Nothing but an exact reprint of the records is to be returned.

─── EXERCISE DATA

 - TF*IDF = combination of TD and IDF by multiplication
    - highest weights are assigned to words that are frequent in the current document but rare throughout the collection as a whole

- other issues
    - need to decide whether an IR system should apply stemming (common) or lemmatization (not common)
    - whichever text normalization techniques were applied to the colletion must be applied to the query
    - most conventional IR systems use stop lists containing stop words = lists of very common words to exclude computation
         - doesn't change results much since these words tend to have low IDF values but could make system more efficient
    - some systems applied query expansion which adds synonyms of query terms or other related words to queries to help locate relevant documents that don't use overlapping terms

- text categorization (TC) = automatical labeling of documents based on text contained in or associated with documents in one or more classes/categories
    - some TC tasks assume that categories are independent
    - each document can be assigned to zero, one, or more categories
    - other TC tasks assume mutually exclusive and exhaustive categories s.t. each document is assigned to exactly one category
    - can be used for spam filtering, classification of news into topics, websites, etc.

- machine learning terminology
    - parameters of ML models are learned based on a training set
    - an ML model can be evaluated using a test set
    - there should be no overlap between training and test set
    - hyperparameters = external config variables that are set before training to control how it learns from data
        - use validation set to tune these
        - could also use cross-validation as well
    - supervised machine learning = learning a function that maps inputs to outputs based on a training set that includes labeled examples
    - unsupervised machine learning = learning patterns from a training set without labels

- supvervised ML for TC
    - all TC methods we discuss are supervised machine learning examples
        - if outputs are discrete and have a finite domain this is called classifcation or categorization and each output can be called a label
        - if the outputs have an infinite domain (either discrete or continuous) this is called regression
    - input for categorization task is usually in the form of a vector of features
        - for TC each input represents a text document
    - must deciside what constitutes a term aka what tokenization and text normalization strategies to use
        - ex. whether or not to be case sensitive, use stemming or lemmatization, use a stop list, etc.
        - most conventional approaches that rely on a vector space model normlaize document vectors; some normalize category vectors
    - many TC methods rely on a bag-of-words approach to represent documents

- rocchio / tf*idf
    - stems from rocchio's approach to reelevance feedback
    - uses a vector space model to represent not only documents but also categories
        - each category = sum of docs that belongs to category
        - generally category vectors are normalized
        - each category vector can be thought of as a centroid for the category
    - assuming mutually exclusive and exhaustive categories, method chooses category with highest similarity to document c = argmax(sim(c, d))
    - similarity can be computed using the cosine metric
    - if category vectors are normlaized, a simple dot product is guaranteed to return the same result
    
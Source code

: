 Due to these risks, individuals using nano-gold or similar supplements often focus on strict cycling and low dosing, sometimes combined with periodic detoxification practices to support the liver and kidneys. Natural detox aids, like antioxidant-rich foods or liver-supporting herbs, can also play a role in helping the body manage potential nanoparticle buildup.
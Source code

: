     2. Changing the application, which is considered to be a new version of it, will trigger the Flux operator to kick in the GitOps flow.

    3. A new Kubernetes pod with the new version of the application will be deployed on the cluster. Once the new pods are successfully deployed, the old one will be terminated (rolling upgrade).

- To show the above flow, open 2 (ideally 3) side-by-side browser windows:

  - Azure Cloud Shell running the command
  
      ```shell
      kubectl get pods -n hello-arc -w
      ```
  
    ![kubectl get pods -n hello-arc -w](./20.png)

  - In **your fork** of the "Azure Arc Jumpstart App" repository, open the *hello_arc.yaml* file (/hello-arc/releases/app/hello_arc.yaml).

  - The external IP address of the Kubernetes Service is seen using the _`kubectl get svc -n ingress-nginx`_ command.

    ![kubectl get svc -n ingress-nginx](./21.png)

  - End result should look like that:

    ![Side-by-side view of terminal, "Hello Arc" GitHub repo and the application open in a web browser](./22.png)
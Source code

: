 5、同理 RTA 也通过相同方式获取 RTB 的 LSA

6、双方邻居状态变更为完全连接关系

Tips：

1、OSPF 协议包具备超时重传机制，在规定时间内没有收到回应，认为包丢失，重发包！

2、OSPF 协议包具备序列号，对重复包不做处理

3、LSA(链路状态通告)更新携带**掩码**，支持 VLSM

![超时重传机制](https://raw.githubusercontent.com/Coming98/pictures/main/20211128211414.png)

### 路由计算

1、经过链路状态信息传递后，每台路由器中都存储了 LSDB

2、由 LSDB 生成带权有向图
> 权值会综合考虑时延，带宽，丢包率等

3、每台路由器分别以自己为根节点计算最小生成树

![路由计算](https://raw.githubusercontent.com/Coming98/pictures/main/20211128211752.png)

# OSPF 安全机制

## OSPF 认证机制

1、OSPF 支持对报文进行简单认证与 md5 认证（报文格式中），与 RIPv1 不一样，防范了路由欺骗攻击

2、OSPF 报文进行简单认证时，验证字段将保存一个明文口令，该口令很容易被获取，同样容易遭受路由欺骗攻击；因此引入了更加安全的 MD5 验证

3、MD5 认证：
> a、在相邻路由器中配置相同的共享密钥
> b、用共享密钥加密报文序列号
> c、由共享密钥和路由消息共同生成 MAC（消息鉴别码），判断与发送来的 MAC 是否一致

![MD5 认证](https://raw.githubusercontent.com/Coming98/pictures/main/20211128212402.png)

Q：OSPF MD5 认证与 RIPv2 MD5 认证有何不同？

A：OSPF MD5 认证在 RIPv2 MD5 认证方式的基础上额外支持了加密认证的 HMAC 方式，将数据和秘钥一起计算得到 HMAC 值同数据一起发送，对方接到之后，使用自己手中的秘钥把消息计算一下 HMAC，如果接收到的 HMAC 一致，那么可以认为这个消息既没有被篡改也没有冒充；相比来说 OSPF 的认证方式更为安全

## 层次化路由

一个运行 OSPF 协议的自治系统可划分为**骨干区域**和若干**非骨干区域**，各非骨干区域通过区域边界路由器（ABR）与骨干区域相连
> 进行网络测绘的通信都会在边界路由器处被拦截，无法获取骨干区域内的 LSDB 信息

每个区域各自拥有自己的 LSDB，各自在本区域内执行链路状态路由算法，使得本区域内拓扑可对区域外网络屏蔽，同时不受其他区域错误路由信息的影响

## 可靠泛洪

──────

- **ANSWER SECTION**:
 - TF*IDF = combination of TD and IDF by multiplication
    - highest weights are assigned to words that are frequent in the current document but rare throughout the collection as a whole

- other issues
    - need to decide whether an IR system should apply stemming (common) or lemmatization (not common)
    - whichever text normalization techniques were applied to the colletion must be applied to the query
    - most conventional IR systems use stop lists containing stop words = lists of very common words to exclude computation
         - doesn't change results much since these words tend to have low IDF values but could make system more efficient
    - some systems applied query expansion which adds synonyms of query terms or other related words to queries to help locate relevant documents that don't use overlapping terms

- text categorization (TC) = automatical labeling of documents based on text contained in or associated with documents in one or more classes/categories
    - some TC tasks assume that categories are independent
    - each document can be assigned to zero, one, or more categories
    - other TC tasks assume mutually exclusive and exhaustive categories s.t. each document is assigned to exactly one category
    - can be used for spam filtering, classification of news into topics, websites, etc.

- machine learning terminology
    - parameters of ML models are learned based on a training set
    - an ML model can be evaluated using a test set
    - there should be no overlap between training and test set
    - hyperparameters = external config variables that are set before training to control how it learns from data
        - use validation set to tune these
        - could also use cross-validation as well
    - supervised machine learning = learning a function that maps inputs to outputs based on a training set that includes labeled examples
    - unsupervised machine learning = learning patterns from a training set without labels

- supvervised ML for TC
    - all TC methods we discuss are supervised machine learning examples
        - if outputs are discrete and have a finite domain this is called classifcation or categorization and each output can be called a label
        - if the outputs have an infinite domain (either discrete or continuous) this is called regression
    - input for categorization task is usually in the form of a vector of features
        - for TC each input represents a text document
    - must deciside what constitutes a term aka what tokenization and text normalization strategies to use
        - ex. whether or not to be case sensitive, use stemming or lemmatization, use a stop list, etc.
        - most conventional approaches that rely on a vector space model normlaize document vectors; some normalize category vectors
    - many TC methods rely on a bag-of-words approach to represent documents

- rocchio / tf*idf
    - stems from rocchio's approach to reelevance feedback
    - uses a vector space model to represent not only documents but also categories
        - each category = sum of docs that belongs to category
        - generally category vectors are normalized
        - each category vector can be thought of as a centroid for the category
    - assuming mutually exclusive and exhaustive categories, method chooses category with highest similarity to document c = argmax(sim(c, d))
    - similarity can be computed using the cosine metric
    - if category vectors are normlaized, a simple dot product is guaranteed to return the same result
    
Source code

: Due to these risks, individuals using nano-gold or similar supplements often focus on strict cycling and low dosing, sometimes combined with periodic detoxification practices to support the liver and kidneys. Natural detox aids, like antioxidant-rich foods or liver-supporting herbs, can also play a role in helping the body manage potential nanoparticle buildup.
Source code

:     2. Changing the application, which is considered to be a new version of it, will trigger the Flux operator to kick in the GitOps flow.

    3. A new Kubernetes pod with the new version of the application will be deployed on the cluster. Once the new pods are successfully deployed, the old one will be terminated (rolling upgrade).

- To show the above flow, open 2 (ideally 3) side-by-side browser windows:

  - Azure Cloud Shell running the command
  
      ```shell
      kubectl get pods -n hello-arc -w
      ```
  
    ![kubectl get pods -n hello-arc -w](./20.png)

  - In **your fork** of the "Azure Arc Jumpstart App" repository, open the *hello_arc.yaml* file (/hello-arc/releases/app/hello_arc.yaml).

  - The external IP address of the Kubernetes Service is seen using the _`kubectl get svc -n ingress-nginx`_ command.

    ![kubectl get svc -n ingress-nginx](./21.png)

  - End result should look like that:

    ![Side-by-side view of terminal, "Hello Arc" GitHub repo and the application open in a web browser](./22.png)
Source code

: 5、同理 RTA 也通过相同方式获取 RTB 的 LSA

6、双方邻居状态变更为完全连接关系

Tips：

1、OSPF 协议包具备超时重传机制，在规定时间内没有收到回应，认为包丢失，重发包！

2、OSPF 协议包具备序列号，对重复包不做处理

3、LSA(链路状态通告)更新携带**掩码**，支持 VLSM

![超时重传机制](https://raw.githubusercontent.com/Coming98/pictures/main/20211128211414.png)

### 路由计算

1、经过链路状态信息传递后，每台路由器中都存储了 LSDB

2、由 LSDB 生成带权有向图
> 权值会综合考虑时延，带宽，丢包率等

3、每台路由器分别以自己为根节点计算最小生成树

![路由计算](https://raw.githubusercontent.com/Coming98/pictures/main/20211128211752.png)

# OSPF 安全机制

## OSPF 认证机制

1、OSPF 支持对报文进行简单认证与 md5 认证（报文格式中），与 RIPv1 不一样，防范了路由欺骗攻击

2、OSPF 报文进行简单认证时，验证字段将保存一个明文口令，该口令很容易被获取，同样容易遭受路由欺骗攻击；因此引入了更加安全的 MD5 验证

3、MD5 认证：
> a、在相邻路由器中配置相同的共享密钥
> b、用共享密钥加密报文序列号
> c、由共享密钥和路由消息共同生成 MAC（消息鉴别码），判断与发送来的 MAC 是否一致

![MD5 认证](https://raw.githubusercontent.com/Coming98/pictures/main/20211128212402.png)

Q：OSPF MD5 认证与 RIPv2 MD5 认证有何不同？

A：OSPF MD5 认证在 RIPv2 MD5 认证方式的基础上额外支持了加密认证的 HMAC 方式，将数据和秘钥一起计算得到 HMAC 值同数据一起发送，对方接到之后，使用自己手中的秘钥把消息计算一下 HMAC，如果接收到的 HMAC 一致，那么可以认为这个消息既没有被篡改也没有冒充；相比来说 OSPF 的认证方式更为安全

## 层次化路由

一个运行 OSPF 协议的自治系统可划分为**骨干区域**和若干**非骨干区域**，各非骨干区域通过区域边界路由器（ABR）与骨干区域相连
> 进行网络测绘的通信都会在边界路由器处被拦截，无法获取骨干区域内的 LSDB 信息

每个区域各自拥有自己的 LSDB，各自在本区域内执行链路状态路由算法，使得本区域内拓扑可对区域外网络屏蔽，同时不受其他区域错误路由信息的影响

## 可靠泛洪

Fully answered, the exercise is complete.